= Beginning of Section =
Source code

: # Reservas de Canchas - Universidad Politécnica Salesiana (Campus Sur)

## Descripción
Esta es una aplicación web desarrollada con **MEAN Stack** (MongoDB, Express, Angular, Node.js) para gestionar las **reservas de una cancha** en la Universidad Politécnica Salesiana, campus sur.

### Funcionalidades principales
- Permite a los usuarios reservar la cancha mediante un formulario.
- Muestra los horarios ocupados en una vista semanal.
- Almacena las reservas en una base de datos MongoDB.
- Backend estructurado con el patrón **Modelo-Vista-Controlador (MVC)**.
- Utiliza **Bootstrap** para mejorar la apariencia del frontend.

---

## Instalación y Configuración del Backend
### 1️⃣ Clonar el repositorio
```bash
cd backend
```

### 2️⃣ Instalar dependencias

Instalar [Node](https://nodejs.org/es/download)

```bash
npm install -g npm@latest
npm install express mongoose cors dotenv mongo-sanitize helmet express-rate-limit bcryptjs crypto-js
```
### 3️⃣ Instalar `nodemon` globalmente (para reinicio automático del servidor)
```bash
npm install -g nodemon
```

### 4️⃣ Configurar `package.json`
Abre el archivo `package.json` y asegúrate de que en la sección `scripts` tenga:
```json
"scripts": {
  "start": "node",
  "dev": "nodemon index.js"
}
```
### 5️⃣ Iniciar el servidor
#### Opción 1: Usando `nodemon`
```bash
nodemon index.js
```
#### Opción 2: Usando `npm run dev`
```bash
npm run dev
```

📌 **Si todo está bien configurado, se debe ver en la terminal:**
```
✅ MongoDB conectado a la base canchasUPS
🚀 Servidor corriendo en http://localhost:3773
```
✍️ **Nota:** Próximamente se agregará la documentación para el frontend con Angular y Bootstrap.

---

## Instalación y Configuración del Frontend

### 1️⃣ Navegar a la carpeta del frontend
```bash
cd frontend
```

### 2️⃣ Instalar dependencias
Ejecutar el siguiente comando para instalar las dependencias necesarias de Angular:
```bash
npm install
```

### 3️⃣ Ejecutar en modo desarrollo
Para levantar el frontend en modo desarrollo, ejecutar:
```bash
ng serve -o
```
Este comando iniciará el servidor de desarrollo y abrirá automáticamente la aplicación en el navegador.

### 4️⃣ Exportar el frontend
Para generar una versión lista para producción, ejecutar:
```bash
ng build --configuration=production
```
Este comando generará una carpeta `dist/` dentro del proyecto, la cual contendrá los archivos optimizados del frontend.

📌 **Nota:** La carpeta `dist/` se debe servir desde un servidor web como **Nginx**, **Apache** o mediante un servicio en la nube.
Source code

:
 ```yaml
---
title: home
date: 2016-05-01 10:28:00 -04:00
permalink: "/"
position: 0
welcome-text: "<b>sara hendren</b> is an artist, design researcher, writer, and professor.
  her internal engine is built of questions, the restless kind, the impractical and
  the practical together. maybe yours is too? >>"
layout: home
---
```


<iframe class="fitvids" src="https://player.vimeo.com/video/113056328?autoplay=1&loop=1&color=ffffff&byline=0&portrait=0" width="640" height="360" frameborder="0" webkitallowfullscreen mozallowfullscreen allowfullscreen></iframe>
= End of Section =
» **The problem**:
Gather each line from the listing above that holds "scripts".

» **Response below**:
Abre el archivo `package.json` y asegúrate de que en la sección `scripts` tenga:
"scripts": {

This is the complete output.